(Data provided begins)
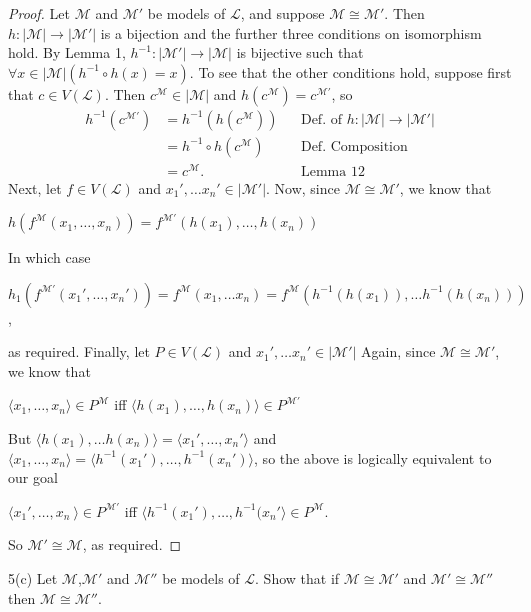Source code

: \documentclass{article}
\begin{document}
\begin{proof}  Let $\mathcal{M}$ and $\mathcal{M'}$  be models of $\mathscr{L}$, and suppose $\mathcal{M} \cong \mathcal{M'}$. Then $h: | \mathcal{M} | \rightarrow | \mathcal{M'} |$
is a bijection and the further three conditions on isomorphism hold. By Lemma 1, $h^{-1}: |\mathcal{M'}| \rightarrow |\mathcal{M}|$ is bijective such that $\forall x\in |\mathcal{M}|(h^{-1} \circ h(x) = x)$. To see that the other conditions hold, suppose first that $c \in V(\mathscr{L})$. Then $c^\mathcal{M} \in |\mathcal{M}|$ and $h(c^\mathcal{M}) = c^\mathcal{M'}$, so
\begin{align*}
h^{-1}(c^\mathcal{M'}) &= h^{-1}(h(c^\mathcal{M}))&&\text{Def. of $h: | \mathcal{M} | \rightarrow | \mathcal{M'} |$}\\
&=h^{-1} \circ h(c^\mathcal{M})&&\text{Def. Composition}\\
&= c^\mathcal{M}.&&\text{Lemma 12}
\end{align*}
Next, let $f \in V(\mathscr{L})$ and $x_1', \ldots x_n' \in |\mathcal{M'}|$. Now, since $\mathcal{M} \cong \mathcal{M'}$, we know that \begin{center} $h(f^\mathcal{M}(x_1,\ldots,x_n)) = f^\mathcal{M'}(h(x_1),\ldots,h(x_n))$ \end{center} In which case \begin{center}$h_1(f^\mathcal{M'}(x_1',\ldots,x_n')) = f^\mathcal{M}(x_1,\ldots x_n) = f^\mathcal{M}(h^{-1}(h(x_1)), \ldots h^{-1}(h(x_n)))$, \end{center} as required. Finally, let $P \in V(\mathscr{L})$ and  $x_1', \ldots x_n' \in |\mathcal{M'}|$ Again, since $\mathcal{M} \cong \mathcal{M'}$, we know that \begin{center} $\langle x_1, \ldots, x_n \rangle \in P^\mathcal{M}$ iff $\langle h(x_1), \ldots, h(x_n) \rangle \in P^\mathcal{M'}$ \end{center} But $\langle h(x_1), \ldots h(x_n) \rangle  = \langle x_1', \ldots, x_n' \rangle$ and $\langle x_1, \ldots, x_n \rangle = \langle h^{-1}(x_1'), \ldots, h^{-1}(x_n') \rangle$, so the above is logically equivalent to our goal \begin{center} $\langle x_1', \ldots, x_n\ \rangle \in P^\mathcal{M'}$ iff  $\langle h^{-1}(x_1'), \ldots, h^{-1}(x_n' \rangle \in P^\mathcal{M}$. \end{center} So $\mathcal{M'} \cong \mathcal{M}$, as required.
\end{proof}
5(c) Let $\mathcal{M}$,$\mathcal{M'}$ and $\mathcal{M''}$ be models of $\mathscr{L}$. Show that if $\mathcal{M} \cong \mathcal{M'}$ and $\mathcal{M'} \cong \mathcal{M''}$then $\mathcal{M} \cong \mathcal{M''}$. 
\end{document}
(Data provided ends)
Transcribe all the lines above exactly, apart from the pictures.

• _Result of this exercise_:
Source code

: \documentclass{article}
\begin{document}
\begin{proof}  Let $\mathcal{M}$ and $\mathcal{M'}$  be models of $\mathscr{L}$, and suppose $\mathcal{M} \cong \mathcal{M'}$. Then $h: | \mathcal{M} | \rightarrow | \mathcal{M'} |$
is a bijection and the further three conditions on isomorphism hold. By Lemma 1, $h^{-1}: |\mathcal{M'}| \rightarrow |\mathcal{M}|$ is bijective such that $\forall x\in |\mathcal{M}|(h^{-1} \circ h(x) = x)$. To see that the other conditions hold, suppose first that $c \in V(\mathscr{L})$. Then $c^\mathcal{M} \in |\mathcal{M}|$ and $h(c^\mathcal{M}) = c^\mathcal{M'}$, so
\begin{align*}
h^{-1}(c^\mathcal{M'}) &= h^{-1}(h(c^\mathcal{M}))&&\text{Def. of $h: | \mathcal{M} | \rightarrow | \mathcal{M'} |$}\\
&=h^{-1} \circ h(c^\mathcal{M})&&\text{Def. Composition}\\
&= c^\mathcal{M}.&&\text{Lemma 12}
\end{align*}
Next, let $f \in V(\mathscr{L})$ and $x_1', \ldots x_n' \in |\mathcal{M'}|$. Now, since $\mathcal{M} \cong \mathcal{M'}$, we know that \begin{center} $h(f^\mathcal{M}(x_1,\ldots,x_n)) = f^\mathcal{M'}(h(x_1),\ldots,h(x_n))$ \end{center} In which case \begin{center}$h_1(f^\mathcal{M'}(x_1',\ldots,x_n')) = f^\mathcal{M}(x_1,\ldots x_n) = f^\mathcal{M}(h^{-1}(h(x_1)), \ldots h^{-1}(h(x_n)))$, \end{center} as required. Finally, let $P \in V(\mathscr{L})$ and  $x_1', \ldots x_n' \in |\mathcal{M'}|$ Again, since $\mathcal{M} \cong \mathcal{M'}$, we know that \begin{center} $\langle x_1, \ldots, x_n \rangle \in P^\mathcal{M}$ iff $\langle h(x_1), \ldots, h(x_n) \rangle \in P^\mathcal{M'}$ \end{center} But $\langle h(x_1), \ldots h(x_n) \rangle  = \langle x_1', \ldots, x_n' \rangle$ and $\langle x_1, \ldots, x_n \rangle = \langle h^{-1}(x_1'), \ldots, h^{-1}(x_n') \rangle$, so the above is logically equivalent to our goal \begin{center} $\langle x_1', \ldots, x_n\ \rangle \in P^\mathcal{M'}$ iff  $\langle h^{-1}(x_1'), \ldots, h^{-1}(x_n' \rangle \in P^\mathcal{M}$. \end{center} So $\mathcal{M'} \cong \mathcal{M}$, as required.
\end{proof}
5(c) Let $\mathcal{M}$,$\mathcal{M'}$ and $\mathcal{M''}$ be models of $\mathscr{L}$. Show that if $\mathcal{M} \cong \mathcal{M'}$ and $\mathcal{M'} \cong \mathcal{M''}$then $\mathcal{M} \cong \mathcal{M''}$. 
\end{document}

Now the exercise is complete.